Bucarest, capitale à hauts risques
 
Voici un quart de siècle, le 4 mars 1977 au soir - il était 21h20 - La Roumanie subissait le tremblement de terre le plus destructeur de son histoire. D'une magnitude de 7,4 grades sur l'échelle de Richter et d'une profondeur de 95 km, son épicentre se situait à 150 km au nord-est, dans la zone sismique de Vrancea (Focsani), qui provoque 95 % des tremblements de terre du pays. Le séisme causa la mort de 1570 personnes, en blessant 11 300, laissant 35 000 famille sans logements. Près de 200 immeubles de plus de 6 étages s'étaient effondrés ou étaient fortement endommagés, notamment les plus vieux qui n'avaient pas de structures métalliques et avaient déjà subi d'autres secousses.
 
Ceausescu en profita pour faire place nette
 Des immeubles lézardés vacillaient, le centre de la capitale était trouée de crevasses béantes, vites cernées de hautes palissades qui soustrairont les dégâts à la vue du public. Ceux-ci furent estimés à deux milliards de dollars de l'époque, mais aucun chiffre ne sera donné.
Les témoins se souviennent d'une nuit glaciale où " le ciel était rouge comme le sang ", déchirée par les cris de désespoir des rescapés ayant perdu leurs proches et les plaintes inhumaines des habitants ensevelis sous les décombres, écrasés ou mourant asphyxiés. Par chance, aucun incendie de grande ampleur ne se déclencha. Parmi les victimes, on releva le nom d'artistes connus comme l'acteur Toma Caragiu, la chanteuse Doina Badea, le metteur en scène Alexandru Bocanet, l'écrivain Alexandru Ivasiuc.
Les autorités communistes se montrèrent très avares d'informations sur la catastrophe et réagirent lentement, sans-doute pour cacher leur impéritie dans le domaine des secours et de la prévention. Aucun rapport détaillant son étendue ne fût publié. Les Roumains ne devineront l'ampleur de la catastrophe que par ouïe-dire, et au fil du temps.
Mais Ceausescu profita de ce cataclysme pour lancer dans les années suivantes son programme bouleversant l'urbanisme et l'architecture du centre de la capitale, faisant disparaître des quartiers entiers, des églises. Place nette était faite pour son palais gigantesque et l'avenue qui lui fait face.
 
En 1940, les Gardes de Fer et les Allemands au secours des survivants
 
Bucarest n'en était pas à son premier tremblement de terre. La ville a connu douze séismes majeurs au cours du XXème siècle, d'une magnitude comprise entre 6,4 et 7,7 grades, allant jusqu'à une profondeur de 150 km, ce qui fut le cas de celui du 10 novembre1940, le plus fort. Son bilan fût moins lourd - tout de même 500 morts - les constructions n'étant pas aussi hautes. Dix mille maisons et immeubles furent détruits ou sérieusement endommagés par une terrible secousse qui dura trois minutes, surprenant la population en plein sommeil, à trois heures du matin. Parmi eux, le célèbre hôtel Carlton, dont le spectaculaire effondrement de ses 14 étages, dotés pourtant d'une structure en béton armé, marqua les mémoires.
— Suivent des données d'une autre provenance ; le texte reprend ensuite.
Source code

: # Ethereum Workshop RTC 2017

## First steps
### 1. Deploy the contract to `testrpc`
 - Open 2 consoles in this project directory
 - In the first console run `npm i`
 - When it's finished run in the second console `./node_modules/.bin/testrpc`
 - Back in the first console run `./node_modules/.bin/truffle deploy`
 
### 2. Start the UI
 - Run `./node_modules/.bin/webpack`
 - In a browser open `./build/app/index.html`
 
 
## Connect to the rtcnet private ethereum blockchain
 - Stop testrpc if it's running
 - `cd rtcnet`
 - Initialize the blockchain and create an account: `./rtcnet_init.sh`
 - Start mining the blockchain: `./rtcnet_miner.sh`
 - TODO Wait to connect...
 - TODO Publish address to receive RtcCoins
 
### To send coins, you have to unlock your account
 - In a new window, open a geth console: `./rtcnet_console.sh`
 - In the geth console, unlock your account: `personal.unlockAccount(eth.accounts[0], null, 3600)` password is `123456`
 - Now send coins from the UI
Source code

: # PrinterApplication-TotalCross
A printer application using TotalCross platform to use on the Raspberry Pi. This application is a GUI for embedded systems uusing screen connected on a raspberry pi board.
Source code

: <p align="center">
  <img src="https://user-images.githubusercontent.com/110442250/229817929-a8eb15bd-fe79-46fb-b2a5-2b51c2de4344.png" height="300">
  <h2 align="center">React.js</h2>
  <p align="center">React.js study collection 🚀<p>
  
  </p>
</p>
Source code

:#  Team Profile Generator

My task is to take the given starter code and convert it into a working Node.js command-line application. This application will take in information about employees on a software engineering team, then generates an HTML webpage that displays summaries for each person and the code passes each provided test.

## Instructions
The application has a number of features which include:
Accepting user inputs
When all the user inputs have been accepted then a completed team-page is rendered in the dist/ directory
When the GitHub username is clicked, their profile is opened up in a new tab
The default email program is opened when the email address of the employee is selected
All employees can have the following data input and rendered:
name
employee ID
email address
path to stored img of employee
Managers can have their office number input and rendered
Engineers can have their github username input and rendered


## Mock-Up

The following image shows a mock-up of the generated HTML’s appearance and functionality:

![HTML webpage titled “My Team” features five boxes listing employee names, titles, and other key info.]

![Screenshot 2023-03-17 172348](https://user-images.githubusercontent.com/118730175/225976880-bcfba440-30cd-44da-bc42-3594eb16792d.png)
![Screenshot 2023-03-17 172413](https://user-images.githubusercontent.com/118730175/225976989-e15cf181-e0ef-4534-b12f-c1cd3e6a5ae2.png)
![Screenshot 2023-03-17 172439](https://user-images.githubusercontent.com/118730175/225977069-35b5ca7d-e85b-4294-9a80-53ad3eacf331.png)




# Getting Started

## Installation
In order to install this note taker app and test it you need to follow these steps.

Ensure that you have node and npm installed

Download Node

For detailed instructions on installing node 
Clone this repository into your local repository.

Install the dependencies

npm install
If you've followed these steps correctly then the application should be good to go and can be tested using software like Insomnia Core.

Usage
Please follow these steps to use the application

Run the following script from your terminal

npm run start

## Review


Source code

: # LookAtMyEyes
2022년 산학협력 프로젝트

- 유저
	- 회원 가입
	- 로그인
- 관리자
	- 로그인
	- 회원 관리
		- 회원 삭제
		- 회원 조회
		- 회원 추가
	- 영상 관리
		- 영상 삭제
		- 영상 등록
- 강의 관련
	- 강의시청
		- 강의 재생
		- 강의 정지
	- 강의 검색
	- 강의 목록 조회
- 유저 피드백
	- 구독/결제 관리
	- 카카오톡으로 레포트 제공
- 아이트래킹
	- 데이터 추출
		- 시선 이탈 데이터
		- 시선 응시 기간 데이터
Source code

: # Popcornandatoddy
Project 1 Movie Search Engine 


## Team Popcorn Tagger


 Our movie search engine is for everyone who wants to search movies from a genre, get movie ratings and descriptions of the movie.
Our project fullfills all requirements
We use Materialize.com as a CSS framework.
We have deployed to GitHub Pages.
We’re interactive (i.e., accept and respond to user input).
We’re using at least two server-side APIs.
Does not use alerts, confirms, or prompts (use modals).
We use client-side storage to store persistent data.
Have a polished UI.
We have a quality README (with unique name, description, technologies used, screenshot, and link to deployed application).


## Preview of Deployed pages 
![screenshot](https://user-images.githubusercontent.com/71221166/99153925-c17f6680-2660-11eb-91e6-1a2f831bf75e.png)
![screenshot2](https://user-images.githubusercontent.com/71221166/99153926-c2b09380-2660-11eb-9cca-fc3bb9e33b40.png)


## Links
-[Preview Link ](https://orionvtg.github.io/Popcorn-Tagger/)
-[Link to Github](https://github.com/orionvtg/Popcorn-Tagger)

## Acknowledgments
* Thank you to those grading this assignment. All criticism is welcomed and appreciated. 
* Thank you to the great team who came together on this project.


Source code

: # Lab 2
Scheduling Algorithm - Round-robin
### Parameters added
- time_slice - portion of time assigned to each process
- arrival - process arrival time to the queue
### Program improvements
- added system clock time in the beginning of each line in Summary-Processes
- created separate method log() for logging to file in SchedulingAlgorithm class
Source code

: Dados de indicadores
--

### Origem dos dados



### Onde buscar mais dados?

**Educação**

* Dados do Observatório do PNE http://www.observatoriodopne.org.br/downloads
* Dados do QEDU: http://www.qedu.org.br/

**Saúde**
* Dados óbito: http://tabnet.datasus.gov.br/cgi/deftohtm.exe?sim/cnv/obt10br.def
Fraîchement installées dans le pays, les troupes allemandes se montrèrent très actives, déblayant les édifices écroulés, dégageant les survivants. Elles reçurent le renfort des légionnaires de la Garde de Fer qui en tirèrent momentanément profit politiquement. Ce fut bien le seul moment où ces sympathisants fascistes gagnèrent la sympathie des habitants de la capitale, reconnaissants, alors qu'ils partageaient le pouvoir avec le maréchal Antonescu, lequel les éliminera en janvier suivant.